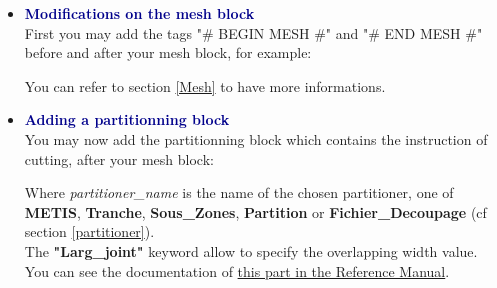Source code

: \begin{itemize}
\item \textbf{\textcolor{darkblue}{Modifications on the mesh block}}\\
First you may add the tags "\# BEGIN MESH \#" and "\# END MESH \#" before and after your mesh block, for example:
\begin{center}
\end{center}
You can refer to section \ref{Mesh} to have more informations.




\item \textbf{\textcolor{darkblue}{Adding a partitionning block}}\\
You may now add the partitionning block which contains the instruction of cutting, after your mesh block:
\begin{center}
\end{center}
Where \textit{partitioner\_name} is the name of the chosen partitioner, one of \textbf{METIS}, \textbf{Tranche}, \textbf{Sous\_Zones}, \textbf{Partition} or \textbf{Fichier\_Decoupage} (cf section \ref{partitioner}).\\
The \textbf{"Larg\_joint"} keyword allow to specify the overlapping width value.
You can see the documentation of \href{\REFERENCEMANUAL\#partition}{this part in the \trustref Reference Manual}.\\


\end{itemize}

==================================================

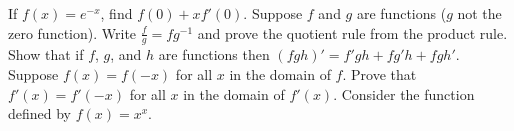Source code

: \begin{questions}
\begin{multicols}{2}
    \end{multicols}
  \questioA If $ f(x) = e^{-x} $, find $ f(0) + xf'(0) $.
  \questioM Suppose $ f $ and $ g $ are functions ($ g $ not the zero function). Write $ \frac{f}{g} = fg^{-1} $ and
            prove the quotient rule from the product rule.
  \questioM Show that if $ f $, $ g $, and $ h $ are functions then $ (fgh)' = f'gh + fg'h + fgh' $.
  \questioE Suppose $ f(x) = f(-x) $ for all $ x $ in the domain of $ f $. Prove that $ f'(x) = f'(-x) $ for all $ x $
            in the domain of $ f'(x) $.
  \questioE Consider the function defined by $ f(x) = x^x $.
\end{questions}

==================================================

**What to work on:**
Among the records above, only the lines between the line holding "f(0) + xf'(0) $." and the line holding "prove the quotient", inclusive, are to be output, exactly as written.

**Response:**
  \questioA If $ f(x) = e^{-x} $, find $ f(0) + xf'(0) $.
  \questioM Suppose $ f $ and $ g $ are functions ($ g $ not the zero function). Write $ \frac{f}{g} = fg^{-1} $ and
            prove the quotient rule from the product rule.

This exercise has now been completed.